The strongest section is Winter – when the four men find themselves stranded due to Miller’s hubris. They should have left with the thousands of hides they already have, but he keeps pushing for more than they can possibly carry. They get snowed in for what is apparently 6-8 months, and this could have had the potential to properly spiral into Lord of the Flies style madness.
Miller begins to look more and more like a bison – covering himself in layers of furs, hunched over, munching on raw bison offal which dangles from his mouth and menacingly scraping his head with his razor. Tensions do arise – particularly between Charlie and Will – but a greater sense that the men have been there for months, growing increasingly sick of each other – would have been better here.

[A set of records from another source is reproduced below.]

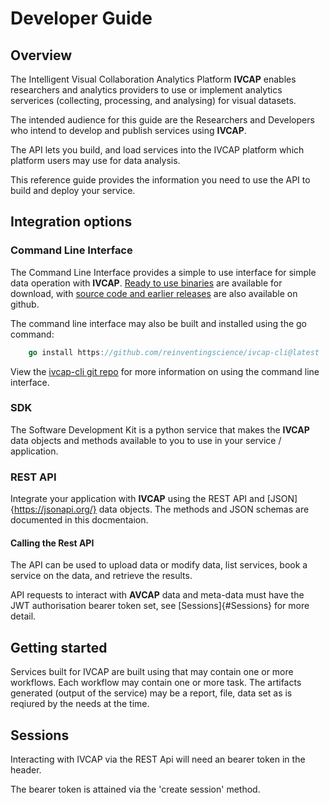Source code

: # Developer Guide

## Overview

The Intelligent Visual Collaboration Analytics Platform __IVCAP__ enables researchers and analytics providers to use or implement analytics serverices (collecting, processing, and analysing) for visual datasets.

The intended audience for this guide are the Researchers and Developers who intend to develop and publish services using __IVCAP__.

The API lets you build, and load services into the IVCAP platform which platform users may use for data analysis.

This reference guide provides the information you need to use the API to build and deploy your service.

## Integration options

### Command Line Interface

The Command Line Interface provides a simple to use interface for simple data operation with __IVCAP__.
[Ready to use binaries](https://github.com/reinventingscience/ivcap-cli/releases/latest) are available for download, with [source code and earlier releases](https://github.com/reinventingscience/ivcap-cli/releases) are also available on github.

The command line interface may also be built and installed using the go command:
```go
    go install https://github.com/reinventingscience/ivcap-cli@latest
```
View the [ivcap-cli git repo](https://github.com/reinventingscience/ivcap-cli/) for more information on using the command line interface.

### SDK

The Software Development Kit is a python service that makes the __IVCAP__ data objects and methods available to you to use in your service / application.

### REST API

Integrate your application with __IVCAP__ using the REST API and [JSON]{https://jsonapi.org/} data objects.  The methods and JSON schemas are documented in this docmentaion.

#### Calling the Rest API

The API can be used to upload data or modify data, list services, book a service on the data, and retrieve the results.

API requests to interact with __AVCAP__ data and meta-data must have the JWT authorisation bearer token set, see [Sessions]{#Sessions} for more detail.

## Getting started

Services built for IVCAP are built using  that may contain one or more workflows.  Each workflow may contain one or more task.  The artifacts generated (output of the service) may be a report, file, data set as is reqiured by the needs at the time.

## Sessions

Interacting with IVCAP via the REST Api will need an bearer token in the header.

The bearer token is attained via the 'create session' method.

Instead, we fairly swiftly move on to Spring and the journey home. Some of the characters do reveal themselves to be different to what we had expected from the start. But the young Will goes through a fairly predictable loss of innocence and a sense of regret regarding the journey. While Miller does become gradually more villainous, Cage is never released from the leash in ways we’ve seen him before in the likes of Face/Off or as recently as Mandy.
This is a solidly middle-of-the-road performance from him, which is good to see. He doesn’t always have to be the butt of the joke or be as restrained and contained as he was in Pig. Cage demonstrates here that he can live within the greys and doesn’t always have to be at one extreme or the other. Hopefully, we can continue to see a range of directors taking a chance on him for a variety of kinds of roles in different genres.
Because the events of the movie are ultimately an exercise in futility (without giving too much away), and Polsky seems to be trying to say something about man’s attempts to tame, control, corral and exploit nature are ultimately futile – the film itself kind of feels futile too. It’s easy to come away feeling, “well, what was all of that for?”
It definitely feels as though dispensing with the Autumn and Spring sections and focusing purely on the men trapped together for a long Winter would have been better. This would have allowed deeper interrogation of the characters and themes instead of it largely feeling surface-level.
Ultimately, this is a solid western and certainly continues the strong streak that Cage is having in his career at the moment. Unfortunately, there is also a lot of wasted potentials, with some interesting ideas introduced that remain unexplored.